Methods 39,149 participants of The Melbourne Collaborative Cohort Study (MCCS) were included in the analysis. All participants were free from colorectal cancer at baselines (1991–1995) and were followed up at 5 and 10 years since recruitment. During overall 423,234 person-years of observation, 1,175 carriers (3.0%) were diagnosed with colorectal cancer. We used Cox proportional hazards regressions to estimate hazards ratios (HRs) and 95% confidence intervals (CIs) for the associations between Index of Relative Socio-economic Disadvantage, education level and country of birth, and risk of colorectal cancer. All incident colorectal cancer cases were identified through the Victorian Cancer Registry and the National Cancer Statistics Clearing House.

Results People living in the least disadvantaged areas were 30% (HR: 0.70, 95% CI: 0.49–0.99) less likely to develop colorectal cancer compared to those living in the most disadvantage areas. Moreover, Participants born overseas were 31% (HR: 0.69, 95% CI: 0.59–0.83) less likely to develop colorectal cancer compared to those born in Australia. There was no evidence for an association between education level and risk of colorectal cancer in this study.
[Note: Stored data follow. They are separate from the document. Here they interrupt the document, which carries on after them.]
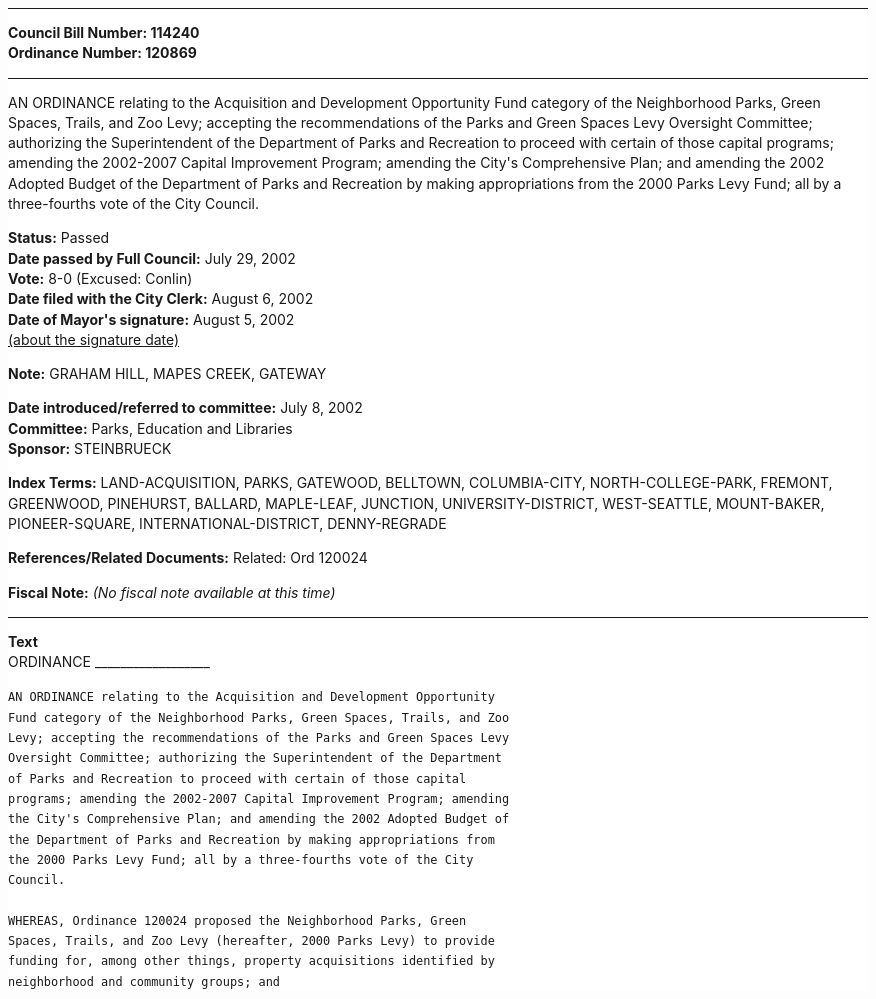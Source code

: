 * * * * *  
  
**Council Bill Number: [](#h0)[](#h2)114240**   
**Ordinance Number: 120869**  
  
* * * * *  
  
AN ORDINANCE relating to the Acquisition and Development Opportunity Fund category of the Neighborhood Parks, Green Spaces, Trails, and Zoo Levy; accepting the recommendations of the Parks and Green Spaces Levy Oversight Committee; authorizing the Superintendent of the Department of Parks and Recreation to proceed with certain of those capital programs; amending the 2002-2007 Capital Improvement Program; amending the City's Comprehensive Plan; and amending the 2002 Adopted Budget of the Department of Parks and Recreation by making appropriations from the 2000 Parks Levy Fund; all by a three-fourths vote of the City Council.  
  
**Status:** Passed   
**Date passed by Full Council:** July 29, 2002   
**Vote:** 8-0 (Excused: Conlin)   
**Date filed with the City Clerk:** August 6, 2002   
**Date of Mayor's signature:** August 5, 2002   
[(about the signature date)](/~public/approvaldate.htm)   
  
**Note:** GRAHAM HILL, MAPES CREEK, GATEWAY  
  
  
**Date introduced/referred to committee:** July 8, 2002   
**Committee:** Parks, Education and Libraries   
**Sponsor:** STEINBRUECK   
  
**Index Terms:** LAND-ACQUISITION, PARKS, GATEWOOD, BELLTOWN, COLUMBIA-CITY, NORTH-COLLEGE-PARK, FREMONT, GREENWOOD, PINEHURST, BALLARD, MAPLE-LEAF, JUNCTION, UNIVERSITY-DISTRICT, WEST-SEATTLE, MOUNT-BAKER, PIONEER-SQUARE, INTERNATIONAL-DISTRICT, DENNY-REGRADE  
  
**References/Related Documents:** Related: Ord 120024  
  
**Fiscal Note:** *(No fiscal note available at this time)*  
  
* * * * *  
  
**Text**  
    ORDINANCE __________________  
  
    AN ORDINANCE relating to the Acquisition and Development Opportunity  
    Fund category of the Neighborhood Parks, Green Spaces, Trails, and Zoo  
    Levy; accepting the recommendations of the Parks and Green Spaces Levy  
    Oversight Committee; authorizing the Superintendent of the Department  
    of Parks and Recreation to proceed with certain of those capital  
    programs; amending the 2002-2007 Capital Improvement Program; amending  
    the City's Comprehensive Plan; and amending the 2002 Adopted Budget of  
    the Department of Parks and Recreation by making appropriations from  
    the 2000 Parks Levy Fund; all by a three-fourths vote of the City  
    Council.  
  
    WHEREAS, Ordinance 120024 proposed the Neighborhood Parks, Green  
    Spaces, Trails, and Zoo Levy (hereafter, 2000 Parks Levy) to provide  
    funding for, among other things, property acquisitions identified by  
    neighborhood and community groups; and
Conclusion In this study, we found evidence that lower socio-economic status is strongly associated with greater risk of developing colorectal cancer. This is consistent with findings from the United States and Europe. Most importantly, our results highlight a major inequity issue in the current colorectal cancer prevention policies in Australia and the urgent need for targeted strategies the address the higher colorectal cancer risk faced by those in the most vulnerable segments of the population.